Starting with the line containing "4. When multiple" and going on through the line containing "Notice: this requires", return the lines of the data below exactly, and only those.
[[ EXCERPTED DATA open ]]
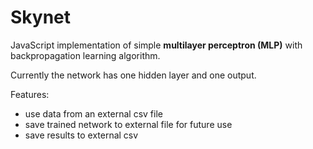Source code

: # Skynet
JavaScript implementation of simple **multilayer perceptron (MLP)** with backpropagation learning algorithm.

Currently the network has one hidden layer and one output.

Features:
- use data from an external csv file
- save trained network to external file for future use
- save results to external csv
 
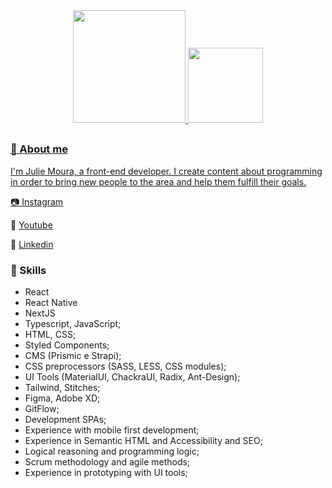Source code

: <div align="center">
  <a href="https://github.com/juliemoura">
  <img height="180em" src="https://github-readme-stats.vercel.app/api?username=juliemoura&show_icons=true&theme=jolly&include_all_commits=true&count_private=true"/>
  <img height="120em" src="https://github-readme-stats.vercel.app/api/top-langs/?username=juliemoura&layout=compact&langs_count=7&theme=jolly"/>
</div>

  ##
  
### 👋 About me
  I'm Julie Moura, a front-end developer. I create content about programming in order to bring new people to the area and help them fulfill their goals.
  
  📷 <a href="https://www.instagram.com/mouralie/">Instagram</a>
  
  🎥 <a href="https://www.youtube.com/channel/UCitBalvK-jOE0rOiijL8dww">Youtube</a>
  
  👤 <a href="https://www.linkedin.com/in/juliemoura/">Linkedin</a>

  
  ### 🧠 Skills
  
  - React
  - React Native
  - NextJS
  - Typescript, JavaScript;
  - HTML, CSS;
  - Styled Components;
  - CMS (Prismic e Strapi);
  - CSS preprocessors (SASS, LESS, CSS modules);
  - UI Tools (MaterialUI, ChackraUI, Radix, Ant-Design);
  - Tailwind, Stitches;
  - Figma, Adobe XD;
  - GitFlow;
  - Development SPAs;
  - Experience with mobile first development;
  - Experience in Semantic HTML and Accessibility and SEO;
  - Logical reasoning and programming logic;
  - Scrum methodology and agile methods;
  - Experience in prototyping with UI tools;
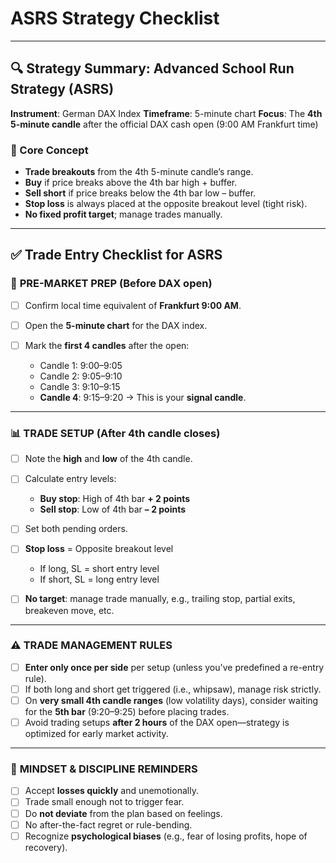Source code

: # ASRS Strategy Checklist

---

## 🔍 **Strategy Summary: Advanced School Run Strategy (ASRS)**

**Instrument**: German DAX Index
**Timeframe**: 5-minute chart
**Focus**: The **4th 5-minute candle** after the official DAX cash open (9:00 AM Frankfurt time)

### 🔑 Core Concept

- **Trade breakouts** from the 4th 5-minute candle’s range.
- **Buy** if price breaks above the 4th bar high + buffer.
- **Sell short** if price breaks below the 4th bar low – buffer.
- **Stop loss** is always placed at the opposite breakout level (tight risk).
- **No fixed profit target**; manage trades manually.

---

## ✅ **Trade Entry Checklist for ASRS**

### 🔁 **PRE-MARKET PREP (Before DAX open)**

- [ ] Confirm local time equivalent of **Frankfurt 9:00 AM**.
- [ ] Open the **5-minute chart** for the DAX index.
- [ ] Mark the **first 4 candles** after the open:

  - Candle 1: 9:00–9:05
  - Candle 2: 9:05–9:10
  - Candle 3: 9:10–9:15
  - **Candle 4**: 9:15–9:20 → This is your **signal candle**.

---

### 📊 **TRADE SETUP (After 4th candle closes)**

- [ ] Note the **high** and **low** of the 4th candle.
- [ ] Calculate entry levels:

  - **Buy stop**: High of 4th bar **+ 2 points**
  - **Sell stop**: Low of 4th bar **– 2 points**

- [ ] Set both pending orders.
- [ ] **Stop loss** = Opposite breakout level

  - If long, SL = short entry level
  - If short, SL = long entry level

- [ ] **No target**: manage trade manually, e.g., trailing stop, partial exits, breakeven move, etc.

---

### ⚠️ **TRADE MANAGEMENT RULES**

- [ ] **Enter only once per side** per setup (unless you've predefined a re-entry rule).
- [ ] If both long and short get triggered (i.e., whipsaw), manage risk strictly.
- [ ] On **very small 4th candle ranges** (low volatility days), consider waiting for the **5th bar** (9:20–9:25) before placing trades.
- [ ] Avoid trading setups **after 2 hours** of the DAX open—strategy is optimized for early market activity.

---

### 🧠 **MINDSET & DISCIPLINE REMINDERS**

- [ ] Accept **losses quickly** and unemotionally.
- [ ] Trade small enough not to trigger fear.
- [ ] Do **not deviate** from the plan based on feelings.
- [ ] No after-the-fact regret or rule-bending.
- [ ] Recognize **psychological biases** (e.g., fear of losing profits, hope of recovery).
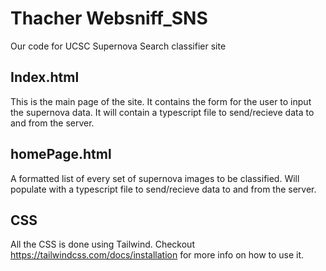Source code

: # Thacher Websniff_SNS

Our code for UCSC Supernova Search classifier site

## Index.html

This is the main page of the site. It contains the form for the user to input the supernova data. It will contain a typescript file to send/recieve data to and from the server.

## homePage.html

A formatted list of every set of supernova images to be classified. Will populate with a typescript file to send/recieve data to and from the server.

## CSS

All the CSS is done using Tailwind. Checkout https://tailwindcss.com/docs/installation for more info on how to use it.
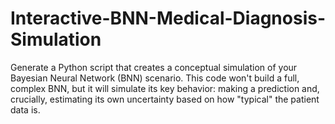 # Interactive-BNN-Medical-Diagnosis-Simulation
Generate a Python script that creates a conceptual simulation of your Bayesian Neural Network (BNN) scenario. This code won't build a full, complex BNN, but it will simulate its key behavior: making a prediction and, crucially, estimating its own uncertainty based on how "typical" the patient data is.
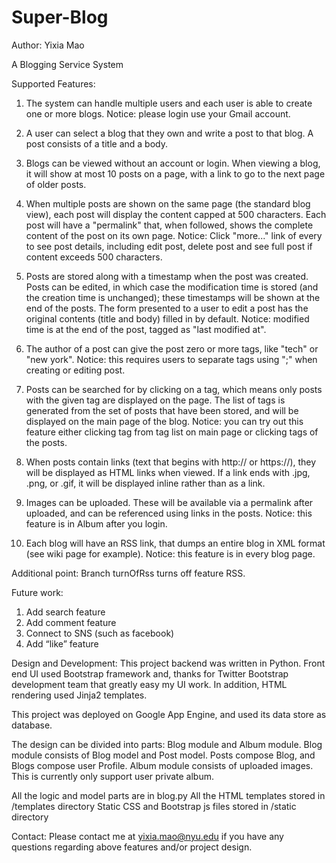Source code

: Super-Blog
==========

Author: Yixia Mao

A Blogging Service System

Supported Features:

1. The system can handle multiple users and each user is able to create one or more blogs.
Notice: please login use your Gmail account.

2. A user can select a blog that they own and write a post to that blog. A post consists of a title and a body.

3. Blogs can be viewed without an account or login. When viewing a blog, it will show at most 10 posts on a page, with a link to go to the next page of older posts.

4. When multiple posts are shown on the same page (the standard blog view), each post will display the content capped at 500 characters. Each post will have a "permalink" that, when followed, shows the complete content of the post on its own page.
Notice: Click "more..." link of every to see post details, including edit post, delete post and see full post if content exceeds 500 characters.

5. Posts are stored along with a timestamp when the post was created. Posts can be edited, in which case the modification time is stored (and the creation time is unchanged); these timestamps will be shown at the end of the posts. The form presented to a user to edit a post has the original contents (title and body) filled in by default.
Notice: modified time is at the end of the post, tagged as "last modified at".

6. The author of a post can give the post zero or more tags, like "tech" or "new york".
Notice: this requires users to separate tags using ";" when creating or editing post.

7. Posts can be searched for by clicking on a tag, which means only posts with the given tag are displayed on the page. The list of tags is generated from the set of posts that have been stored, and will be displayed on the main page of the blog.
Notice: you can try out this feature either clicking tag from tag list on main page or clicking tags of the posts.

8. When posts contain links (text that begins with http:// or https://), they will be displayed as HTML links when viewed. If a link ends with .jpg, .png, or .gif, it will be displayed inline rather than as a link.

9. Images can be uploaded. These will be available via a permalink after uploaded, and can be referenced using links in the posts.
Notice: this feature is in Album after you login.

10. Each blog will have an RSS link, that dumps an entire blog in XML format (see wiki page for example).
Notice: this feature is in every blog page.

Additional point:
Branch turnOfRss turns off feature RSS.

Future work:
1. Add search feature
2. Add comment feature
3. Connect to SNS (such as facebook)
4. Add “like” feature


Design and Development:
This project backend was written in Python. Front end UI used Bootstrap framework and, thanks for Twitter Bootstrap development team that greatly easy my UI work. In addition, HTML rendering used Jinja2 templates.

This project was deployed on Google App Engine, and used its data store as database.

The design can be divided into parts: Blog module and Album module. 
Blog module consists of Blog model and Post model. Posts compose Blog, and Blogs compose user Profile.
Album module consists of uploaded images. This is currently only support user private album.

All the logic and model parts are in blog.py
All the HTML templates stored in /templates directory
Static CSS and Bootstrap js files stored in /static directory


Contact:
Please contact me at yixia.mao@nyu.edu if you have any questions regarding above features and/or project design.

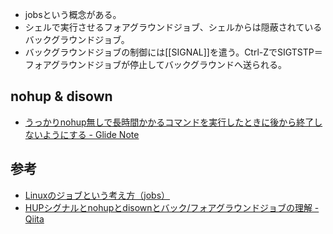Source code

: * jobsという概念がある。
* シェルで実行させるフォアグラウンドジョブ、シェルからは隠蔽されているバックグラウンドジョブ。
* バックグラウンドジョブの制御には[[SIGNAL]]を遣う。Ctrl-ZでSIGTSTP＝フォアグラウンドジョブが停止してバックグラウンドへ送られる。

nohup & disown
----

* [うっかりnohup無しで長時間かかるコマンドを実行したときに後から終了しないようにする - Glide Note](http://blog.glidenote.com/blog/2013/09/26/bg-and-disown/)

参考
----

* [Linuxのジョブという考え方（jobs）](http://kazmax.zpp.jp/linux_beginner/jobs.html)
* [HUPシグナルとnohupとdisownとバック/フォアグラウンドジョブの理解 - Qiita](http://qiita.com/yushin/items/732043ee23281f19f983)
[[ EXCERPTED DATA closed ]]
OUTPUT OF THE TASK -
4. When multiple posts are shown on the same page (the standard blog view), each post will display the content capped at 500 characters. Each post will have a "permalink" that, when followed, shows the complete content of the post on its own page.
Notice: Click "more..." link of every to see post details, including edit post, delete post and see full post if content exceeds 500 characters.

5. Posts are stored along with a timestamp when the post was created. Posts can be edited, in which case the modification time is stored (and the creation time is unchanged); these timestamps will be shown at the end of the posts. The form presented to a user to edit a post has the original contents (title and body) filled in by default.
Notice: modified time is at the end of the post, tagged as "last modified at".

6. The author of a post can give the post zero or more tags, like "tech" or "new york".
Notice: this requires users to separate tags using ";" when creating or editing post.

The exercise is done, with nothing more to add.